Польщенная интересом, проявленным генералом к ее рассказам, и стремясь во всем блеске показать свою осведомленность, Ася вдохновенно затараторила:
— Душенков, Яков Макарович. Представительный из себя. Только строгий до последней невозможности. Но справедливый. Порядок любит. Нашего капитана Рубцова сразу на передовую отправил. И правильно сделал. Толку от Рубцова чуть, а спирт он лакал, как гладиатор. По-моему, старшая хирургическая сестра уже успела влюбиться в Душенкова, хотя видела его всего один раз. Впрочем, она в каждого командира дивизии влюбляется. Просто ужас!
Афанасьев лежал на спине и смотрел, как шевелится на потолке причудливая тень от растущей у палатки разлапистой ели. С тех дней сорокового года, когда он получил назначение и уехал в Минск, Якова Душенкова не видел. По рассказам сослуживцев, приезжавших из Москвы, знал, что Душенков до начала войны по-прежнему работал в центральном аппарате Наркомата обороны. Когда началась эвакуация Москвы, Афанасьев подумал: Душенков в тыл не поедет. Все-таки он офицер боевой. А там бог его знает… Хотя многое забылось, отодвинулось, но Якова Душенкова он вспоминал с чувством обиды: был когда-то друг…
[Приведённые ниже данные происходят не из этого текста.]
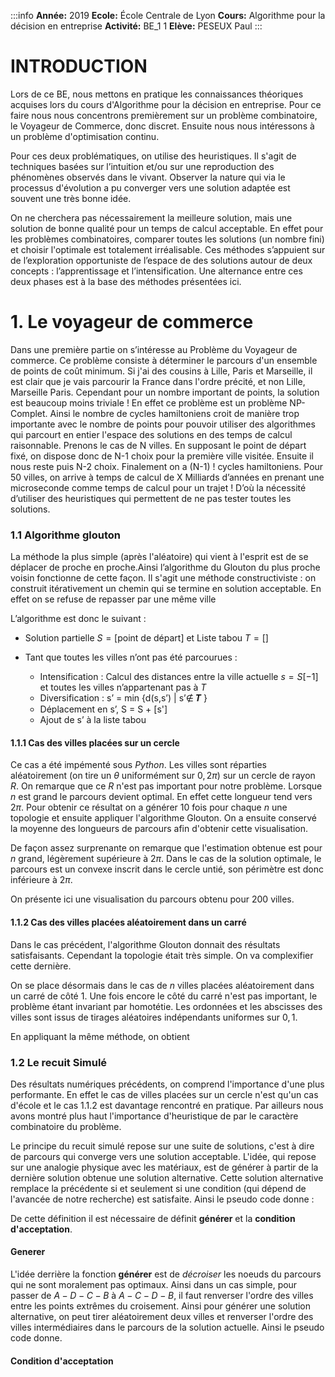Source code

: :::info 
**Année:** 2019
**Ecole:** École Centrale de Lyon 
**Cours:** Algorithme pour la décision en entreprise
**Activité:** BE_1 1
**Elève:** PESEUX Paul
:::

# INTRODUCTION

Lors de ce BE, nous mettons en pratique les connaissances théoriques acquises lors du cours d'Algorithme pour la décision en entreprise. Pour ce faire nous nous concentrons premièrement sur un problème combinatoire, le Voyageur de Commerce, donc discret. Ensuite nous nous intéressons à un problème d'optimisation continu.

Pour ces deux problématiques, on utilise des heuristiques. Il s'agit de techniques basées sur l’intuition et/ou sur une reproduction des phénomènes observés dans le vivant. Observer la nature qui via le processus d'évolution a pu converger vers une solution adaptée est souvent une très bonne idée.

On ne cherchera pas nécessairement la meilleure solution, mais une solution de bonne qualité pour un temps de calcul acceptable. En effet pour les problèmes combinatoires, comparer toutes les solutions (un nombre fini) et choisir l'optimale est totalement irréalisable.
Ces méthodes s’appuient sur de l’exploration opportuniste de l’espace de des solutions autour de deux concepts : l’apprentissage et l’intensification. Une alternance entre ces deux phases est à la base des méthodes présentées ici.



# 1. Le voyageur de commerce
Dans une première partie on s’intéresse au Problème du Voyageur de commerce. Ce problème consiste à déterminer le parcours d'un ensemble de points de coût minimum.
Si j'ai des cousins à Lille, Paris et Marseille, il est clair que je vais parcourir la France dans l'ordre précité, et non Lille, Marseille Paris.
Cependant pour un nombre important de points, la solution est beaucoup moins triviale !
En effet ce problème est un problème NP-Complet. Ainsi le nombre de cycles hamiltoniens croit de manière trop importante avec le nombre de points pour pouvoir utiliser des algorithmes qui parcourt en entier l'espace des solutions en des temps de calcul raisonnable.
Prenons le cas de N villes. En supposant le point de départ fixé, on dispose donc de N-1 choix pour la première ville visitée. Ensuite il nous reste puis N-2 choix. Finalement on a (N-1) ! cycles hamiltoniens. Pour 50 villes, on arrive à temps de calcul de X Milliards d’années en prenant une microseconde comme temps de calcul pour un trajet ! D’où la nécessité d’utiliser des heuristiques qui permettent de ne pas tester toutes les solutions.

### 1.1 Algorithme glouton
La méthode la plus simple (après l'aléatoire) qui vient à l'esprit est de se déplacer de proche en proche.Ainsi l’algorithme du Glouton du plus proche voisin fonctionne de cette façon. Il s'agit une méthode constructiviste : on construit itérativement un chemin qui se termine en solution acceptable. En effet on se refuse de repasser par une même ville

L’algorithme est donc le suivant :

- Solution partielle $S  = [\text{point de départ}]$ et Liste tabou $T=[]$

- Tant que toutes les villes n’ont pas été parcourues :
    - Intensification : Calcul des distances entre la ville actuelle $s = S[-1]$ et toutes les villes n’appartenant pas à $T$
    - Diversification : s’ = min {d(s,s’) | s’∉ 𝑻 }
    - Déplacement en s’, S = S + [s']
    - Ajout de s’ à la liste tabou

#### 1.1.1 Cas des villes placées sur un cercle

Ce cas a été impémenté sous _Python_. Les villes sont réparties aléatoirement (on tire un $\theta$ uniformément sur $0, 2\pi$) sur un cercle de rayon $R$. On remarque que ce $R$ n'est pas important pour notre problème.
Lorsque $n$ est grand le parcours devient optimal. En effet cette longueur tend vers $2\pi$.
Pour obtenir ce résultat on a générer $10$ fois pour chaque $n$ une topologie et ensuite appliquer l'algorithme Glouton. On a ensuite conservé la moyenne des longueurs de parcours afin d'obtenir cette visualisation.

De façon assez surprenante on remarque que l'estimation obtenue est pour $n$ grand, légèrement supérieure à $2\pi$. Dans le cas de la solution optimale, le parcours est un convexe inscrit dans le cercle untié, son périmètre est donc inférieure à $2\pi$.

On présente ici une visualisation du parcours obtenu pour $200$ villes.



#### 1.1.2 Cas des villes placées aléatoirement dans un carré

Dans le cas précédent, l'algorithme Glouton donnait des résultats satisfaisants. Cependant la topologie était très simple. On va complexifier cette dernière.

On se place désormais dans le cas de $n$ villes placées aléatoirement dans un carré de côté 1. Une fois encore le côté du carré n'est pas important, le problème étant invariant par homotétie. Les ordonnées et les abscisses des villes sont issus de tirages aléatoires indépendants uniformes sur $0,1$.

En appliquant la même méthode, on obtient 



### 1.2 Le recuit Simulé
Des résultats numériques précédents, on comprend l'importance d'une plus performante. En effet le cas de villes placées sur un cercle n'est qu'un cas d'école et le cas 1.1.2 est davantage rencontré en pratique. Par ailleurs nous avons montré plus haut l'importance d'heuristique de par le caractère combinatoire du problème.

Le principe du recuit simulé repose sur une suite de solutions, c'est à dire de parcours qui converge vers une solution acceptable. L'idée, qui repose sur une analogie physique avec les matériaux, est de générer à partir de la dernière solution obtenue une solution alternative. Cette solution alternative remplace la précédente si et seulement si une condition (qui dépend de l'avancée de notre recherche) est satisfaite. Ainsi le pseudo code donne :


De cette définition il est nécessaire de définit **générer** et la **condition d'acceptation**. 

#### Generer
L'idée derrière la fonction **générer** est de _décroiser_ les noeuds du parcours qui ne sont moralement pas optimaux. Ainsi dans un cas simple, pour passer de $A-D-C-B$ à $A-C-D-B$, il faut renverser l'ordre des villes entre les points extrêmes du croisement. Ainsi pour générer une solution alternative, on peut tirer aléatoirement deux villes et renverser l'ordre des villes intermédiaires dans le parcours de la solution actuelle. Ainsi le pseudo code donne.

#### Condition d'acceptation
И вот судьбе заблагорассудилось снова свести их. Яков, естественно, не мог не знать, что в его медсанбат поступил раненый генерал Афанасьев. Но не приехал, не проведал. Или стыдится того своего поступка и не решается посмотреть в глаза старому товарищу, или — еще хуже — по-прежнему боится связи с ним, хотя теперь вроде и нечего бояться?
Афанасьеву захотелось поскорее покинуть душенковский медсанбат. Вызвал хирурга, делавшего операцию:
— Товарищ майор! Прошу отправить меня в госпиталь. Сейчас же!
Хирург забеспокоился:
— Что случилось, товарищ генерал? Чем недовольны? Увы! Решительно запрещено транспортировать раненых днем. Немецкие самолеты контролируют дорогу. Сколько случаев было. Как только стемнеет, сразу же отвезем. Я уже дал распоряжение. Потерпите до вечера. Все будет в порядке.
Афанасьев насупился. До вечера! Ждать пять или шесть часов. Впрочем, чего ради он порет горячку? Словно не Душенков, а он должен стыдиться встречи. Если Душенков не приехал сразу, то, вероятно, не появится и в течение дня. И отлично. Нет охоты смотреть на его атласную, выхоленную физиономию.